- Task goal: In the entries below, count the lines that hold the string "name" and state only that count.

- Materials provided:

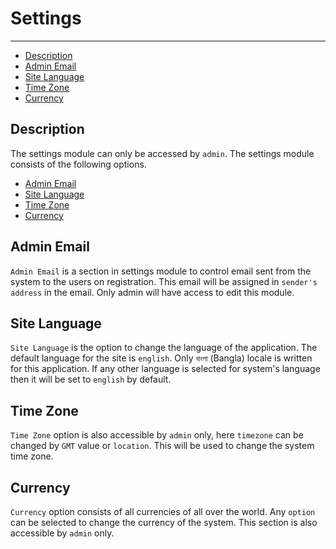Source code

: # Settings
---
- [Description](/{{route}}/{{version}}/settings/#description)
- [Admin Email](/{{route}}/{{version}}/settings/#admin-email)
- [Site Language](/{{route}}/{{version}}/settings/#site-language)
- [Time Zone](/{{route}}/{{version}}/settings/#time-zone)
- [Currency](/{{route}}/{{version}}/settings/#currency)

<a name="description"></a>
## Description

The settings module can only be accessed by `admin`. The settings module consists of the following options.
- [Admin Email](#admin-email)
- [Site Language](#site-language)
- [Time Zone](#time-zone)
- [Currency](#currency)

<a name="admin-email"></a>
## Admin Email

`Admin Email` is a section in settings module to control email sent from the system to the users on registration. This email will be assigned in `sender's address` in the email. Only admin will have access to edit this module.

<a name="site-language"></a>
## Site Language

`Site Language` is the option to change the language of the application. The default language for the site is `english`. Only `বাংলা` (Bangla) locale is written for this application. If any other language is selected for system's language then it will be set to `english` by default.


<a name="time-zone"></a>
## Time Zone

`Time Zone` option is also accessible by `admin` only, here `timezone` can be changed by `GMT` value or `location`. This will be used to change the system time zone.

<a name="currency"></a>
## Currency

`Currency` option consists of all currencies of all over the world. Any `option` can be selected to change the currency of the system. This section is also accessible by `admin` only.
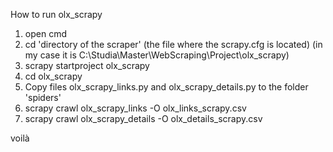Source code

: How to run olx_scrapy

1. open cmd
2. cd 'directory of the scraper' (the file where the scrapy.cfg is located) (in my case it is C:\Studia\Master\WebScraping\Project\olx_scrapy)
3. scrapy startproject olx_scrapy
4. cd olx_scrapy
5. Copy files olx_scrapy_links.py and olx_scrapy_details.py to the folder 'spiders'
5. scrapy crawl olx_scrapy_links -O olx_links_scrapy.csv
6. scrapy crawl olx_scrapy_details -O olx_details_scrapy.csv

voilà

- Exercise response: 5